WHAT IS A HIERARCHICAL DATA 
STRUCTURE? 



People exist within organizational structures such as families, schools, businesses, 
churches, towns, states, and countries. In education, students exist within a hierarchical 
social structure that can include family, peer group, classroom, grade level, school, 
school district, state, and country. Many other communities exhibit hierarchical data 
structures as well. 

Bryk and Raudenbush (1992) discuss two other types of data hierarchies that are less 
obvious: repeated-measures data and meta-analytic data. Data repeatedly gathered on 
an individual is hierarchical because all the observations are nested within individuals. 
While there are other adequate procedures for dealing with this sort of data, the 
assumptions relating to them are rigorous, whereas procedures relating to hierarchical 
modeling require fewer assumptions. When researchers are engaged in the task of 
meta-analysis, or analysis of a large number of existing studies, subjects, results, 
procedures, and experimenters are nested within each experiment. 

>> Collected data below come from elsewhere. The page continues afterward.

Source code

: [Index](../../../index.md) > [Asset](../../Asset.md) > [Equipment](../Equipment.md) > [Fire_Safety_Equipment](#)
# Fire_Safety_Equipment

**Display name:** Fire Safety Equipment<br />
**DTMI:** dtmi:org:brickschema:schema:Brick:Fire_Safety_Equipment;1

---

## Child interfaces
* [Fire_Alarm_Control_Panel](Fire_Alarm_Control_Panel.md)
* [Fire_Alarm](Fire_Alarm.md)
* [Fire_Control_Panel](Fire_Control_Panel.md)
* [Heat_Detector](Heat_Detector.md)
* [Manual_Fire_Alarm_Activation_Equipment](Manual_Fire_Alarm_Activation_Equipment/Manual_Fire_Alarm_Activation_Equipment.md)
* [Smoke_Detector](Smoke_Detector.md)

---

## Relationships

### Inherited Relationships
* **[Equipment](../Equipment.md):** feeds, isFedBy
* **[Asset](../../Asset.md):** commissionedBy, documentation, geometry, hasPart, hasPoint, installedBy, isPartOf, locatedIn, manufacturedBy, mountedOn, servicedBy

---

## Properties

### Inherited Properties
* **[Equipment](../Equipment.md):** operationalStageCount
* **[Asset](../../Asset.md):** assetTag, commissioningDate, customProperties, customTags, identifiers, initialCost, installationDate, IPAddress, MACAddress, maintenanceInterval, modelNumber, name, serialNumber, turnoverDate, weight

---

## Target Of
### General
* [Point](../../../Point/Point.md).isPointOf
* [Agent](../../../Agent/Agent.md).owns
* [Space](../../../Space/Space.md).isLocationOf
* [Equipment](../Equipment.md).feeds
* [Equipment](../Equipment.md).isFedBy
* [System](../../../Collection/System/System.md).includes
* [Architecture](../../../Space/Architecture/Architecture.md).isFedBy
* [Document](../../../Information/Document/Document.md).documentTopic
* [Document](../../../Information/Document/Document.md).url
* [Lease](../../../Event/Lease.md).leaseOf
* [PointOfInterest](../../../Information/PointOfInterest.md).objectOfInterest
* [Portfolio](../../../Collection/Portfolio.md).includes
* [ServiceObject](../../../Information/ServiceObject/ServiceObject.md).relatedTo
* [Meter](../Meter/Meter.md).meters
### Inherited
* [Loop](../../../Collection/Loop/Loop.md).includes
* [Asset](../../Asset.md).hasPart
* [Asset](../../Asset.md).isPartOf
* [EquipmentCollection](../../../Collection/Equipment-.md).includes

WHY IS A HIERARCHICAL DATA STRUCTURE 
AN ISSUE? 



Hierarchical, or nested, data present several problems for analysis. First, people or 
creatures that exist within hierarchies tend to be more similar to each other than people 
randomly sampled from the entire population. For example, students in a particular 
third-grade classroom are more similar to each other than to students randomly 
sampled from the school district as a whole or from the national population of 
third-graders because they are not randomly assigned to classrooms from the 
population, but rather, based on geographic factors. Thus, students within a particular 
classroom tend to come from a community or community segment that is more 
homogeneous in terms of morals and values, family background, socioeconomic status, 
race or ethnicity, religion, and even educational preparation than the population as a 
whole. Further, students within a particular classroom share the same teacher and 
physical environment and have similar experiences, which may lead to increased 
homogeneity over time.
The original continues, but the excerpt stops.